I am guilty of sitting on my sonnets like overstuffed suitcases. (Sometimes that’s the only way to snap them shut.) The fact my sonnets are rather dense more often than not may suggest I am a terminal essayist and not a poet after all. I stand ready to accept this verdict. Under practically all circumstances, concision is a challenge in the sonnet form. One could argue density offers sufficient sense and meaning challenges without adding insult to migraine via ‘nonlinear’ syntactical presentations. Perhaps the musicality and horizontal flow suffers for these jagged, atonal edges. Enjambment introduces hiccups where one might prefer uninterrupted melody. That’s certainly a valid aesthetic judgment on par with, say, an individual’s tastes in musical styles.

Part 2

A tasteless palette relishes sour verdicts. In his excoriating 2010 Huffington Post essay ‘The 15 Most Overrated Contemporary American Writers’, Anis Shivani, already no great fan of Sharon Olds’ “pseudo-confession[alism]” and “gory imaginings”, takes her poetry further to task for “disruptive enjambments–ending on prepositions” which in Shivani’s opinion only, “add to the exhibitionist content of the poems.” Rarely enamored with Shivani’s gratuitously confrontational tone, I am nonetheless sympathetic here to his charge.

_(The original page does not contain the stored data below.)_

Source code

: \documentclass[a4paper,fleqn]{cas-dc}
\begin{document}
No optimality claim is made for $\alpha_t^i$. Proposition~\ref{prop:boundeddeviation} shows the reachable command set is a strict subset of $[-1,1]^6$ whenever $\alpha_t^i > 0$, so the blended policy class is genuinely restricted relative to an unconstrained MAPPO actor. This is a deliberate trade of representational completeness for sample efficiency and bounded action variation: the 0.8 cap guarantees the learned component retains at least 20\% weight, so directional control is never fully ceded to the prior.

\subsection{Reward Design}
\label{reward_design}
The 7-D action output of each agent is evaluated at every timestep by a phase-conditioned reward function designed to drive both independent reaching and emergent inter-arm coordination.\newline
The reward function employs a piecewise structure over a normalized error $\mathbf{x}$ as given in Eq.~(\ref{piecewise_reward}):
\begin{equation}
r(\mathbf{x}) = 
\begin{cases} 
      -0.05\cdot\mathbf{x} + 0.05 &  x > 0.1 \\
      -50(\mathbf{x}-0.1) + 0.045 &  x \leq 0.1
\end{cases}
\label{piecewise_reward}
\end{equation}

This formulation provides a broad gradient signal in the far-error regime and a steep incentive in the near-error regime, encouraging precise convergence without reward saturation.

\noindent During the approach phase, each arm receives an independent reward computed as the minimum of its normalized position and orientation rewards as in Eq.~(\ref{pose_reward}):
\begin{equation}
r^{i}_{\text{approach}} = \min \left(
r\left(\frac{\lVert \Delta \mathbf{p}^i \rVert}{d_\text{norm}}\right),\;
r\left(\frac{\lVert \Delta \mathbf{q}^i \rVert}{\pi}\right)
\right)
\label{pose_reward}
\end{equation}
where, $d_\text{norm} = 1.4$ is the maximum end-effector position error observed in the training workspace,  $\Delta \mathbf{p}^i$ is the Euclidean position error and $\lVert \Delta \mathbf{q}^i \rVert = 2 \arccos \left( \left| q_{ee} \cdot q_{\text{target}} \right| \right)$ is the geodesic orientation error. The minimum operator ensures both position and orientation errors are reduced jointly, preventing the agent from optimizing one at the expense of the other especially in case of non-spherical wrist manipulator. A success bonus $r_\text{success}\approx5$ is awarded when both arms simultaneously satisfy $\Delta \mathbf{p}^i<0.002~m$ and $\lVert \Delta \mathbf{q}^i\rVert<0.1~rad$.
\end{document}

In Olds’ 27-line poem (though not a sonnet) “After Making Love in Winter” for example, five lines end with the articles ‘a’ or ‘the’, three end with prepositions (of, like, before) and two end with the conjunction ‘and’. I feel myself being jarred with no jellybean reward at the bottom of the jar. In fact the intended effect recalls old Ms. Harshford’s prohibition in 8th grade English Composition never to end a sentence with a preposition. Sonnet experimentation notwithstanding, it is a rule I have carried to poetic lineation as well and have, without exception, managed to live with. Methinks enjambment that succeeds in pointing mostly to itself has ventured one trapdoor too far. That said I would never kick a stanza out of bed for making a mess of convention. But I want meaningful intent and purpose behind all the willful infractions—or else I’m calling Ms. Harshford.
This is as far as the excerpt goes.